Caffey also explained that he is impressed by President Ross's concept of "CommUniversity" and wants to sit down with him to explore how he might utilize his own celebrity to help ASU help people in need.

He explained that the very next week after visiting ASU, he sat at his computer and enrolled in Alabama State University with the goal to complete the degree he first started in 1991. He is now an ASU student enrolled in summer classes.

HBCUs ARE IMPORTANT

Caffey said not only does ASU's civil rights movement history mean a great deal to him, but he also is impressed that the University is one of the nation's oldest "state-sponsored" HBCUs.

"I went to a traditional university -- UA -- for four years and have great memories and love it; however, there is something very special, almost sacred, to me as a Black man, to attend ASU, which was founded in 1867 by nine former slaves, all freedmen, who sharecropped and raised $500 to found what is now ASU so that in 1867 Black people could learn to read, write and do arithmetic. That's just plain inspirational to me," stated the NBA stand-out.

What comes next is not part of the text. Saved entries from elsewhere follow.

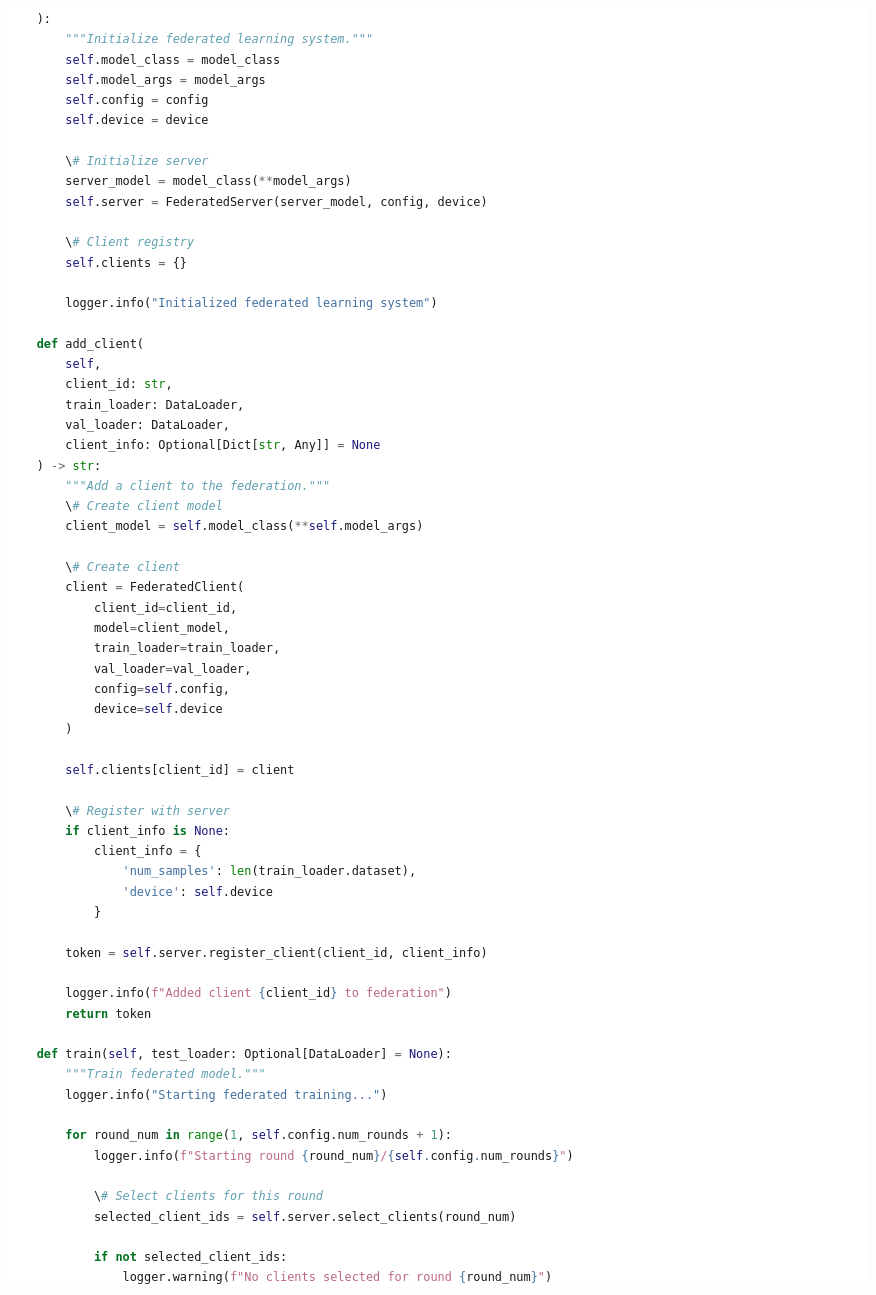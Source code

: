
 ```python
    ):
        """Initialize federated learning system."""
        self.model_class = model_class
        self.model_args = model_args
        self.config = config
        self.device = device
        
        \# Initialize server
        server_model = model_class(**model_args)
        self.server = FederatedServer(server_model, config, device)
        
        \# Client registry
        self.clients = {}
        
        logger.info("Initialized federated learning system")
    
    def add_client(
        self,
        client_id: str,
        train_loader: DataLoader,
        val_loader: DataLoader,
        client_info: Optional[Dict[str, Any]] = None
    ) -> str:
        """Add a client to the federation."""
        \# Create client model
        client_model = self.model_class(**self.model_args)
        
        \# Create client
        client = FederatedClient(
            client_id=client_id,
            model=client_model,
            train_loader=train_loader,
            val_loader=val_loader,
            config=self.config,
            device=self.device
        )
        
        self.clients[client_id] = client
        
        \# Register with server
        if client_info is None:
            client_info = {
                'num_samples': len(train_loader.dataset),
                'device': self.device
            }
        
        token = self.server.register_client(client_id, client_info)
        
        logger.info(f"Added client {client_id} to federation")
        return token
    
    def train(self, test_loader: Optional[DataLoader] = None):
        """Train federated model."""
        logger.info("Starting federated training...")
        
        for round_num in range(1, self.config.num_rounds + 1):
            logger.info(f"Starting round {round_num}/{self.config.num_rounds}")
            
            \# Select clients for this round
            selected_client_ids = self.server.select_clients(round_num)
            
            if not selected_client_ids:
                logger.warning(f"No clients selected for round {round_num}")
```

He feels that HBCUs have special meaning for many people.

"I feel that HBCUs - ASU and others - are as an important historical tradition just as much as Harriet Tubman and the Underground Railroad. HBCUs enable members of our community and others to learn in small classes from professors who have similar life experiences as we have and who also instill in us a camaraderie and a link from the past to the present," Caffey expounded.

"I chose ASU also because it gives me that personal touch - a boutique experience -- like a small elite academy, which will teach me and others world-class educational standards, in a small class setting, while preparing me for the future by reminding me of the toils of the past. If we forget our past, we are bound to fail in the future and Alabama State helps me and other undergraduate students to know where we came from so we can get to where we need to be."